#### [What to do]
Whenever a line in the records below holds the string "DEVICE", copy it out.
#### Source data ####
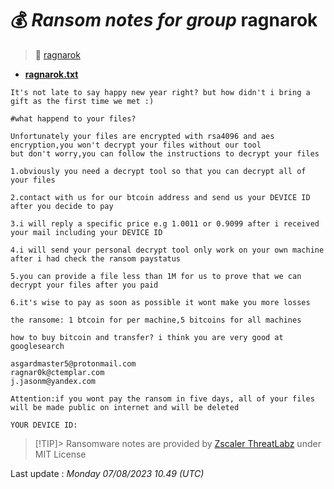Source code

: # 💰 _Ransom notes for group_ ragnarok
> 🔗 [ragnarok](group/ragnarok)
* **[ragnarok.txt](https://ransomware.live/ransomware_notes/ragnarok/ragnarok.txt)**

```
It's not late to say happy new year right? but how didn't i bring a gift as the first time we met :)
 
#what happend to your files?
 
Unfortunately your files are encrypted with rsa4096 and aes encryption,you won't decrypt your files without our tool
but don't worry,you can follow the instructions to decrypt your files
 
1.obviously you need a decrypt tool so that you can decrypt all of your files
 
2.contact with us for our btcoin address and send us your DEVICE ID after you decide to pay
 
3.i will reply a specific price e.g 1.0011 or 0.9099 after i received your mail including your DEVICE ID
 
4.i will send your personal decrypt tool only work on your own machine after i had check the ransom paystatus
 
5.you can provide a file less than 1M for us to prove that we can decrypt your files after you paid
 
6.it's wise to pay as soon as possible it wont make you more losses
 
the ransome: 1 btcoin for per machine,5 bitcoins for all machines
 
how to buy bitcoin and transfer? i think you are very good at googlesearch
 
asgardmaster5@protonmail.com
ragnar0k@ctemplar.com
j.jasonm@yandex.com
 
Attention:if you wont pay the ransom in five days, all of your files will be made public on internet and will be deleted
 
YOUR DEVICE ID:

```


> [!TIP]> Ransomware notes are provided by [Zscaler ThreatLabz](https://github.com/threatlabz/ransomware_notes) under MIT License
> 




Last update : _Monday 07/08/2023 10.49 (UTC)_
####
#### [Your solution]
2.contact with us for our btcoin address and send us your DEVICE ID after you decide to pay
3.i will reply a specific price e.g 1.0011 or 0.9099 after i received your mail including your DEVICE ID
YOUR DEVICE ID:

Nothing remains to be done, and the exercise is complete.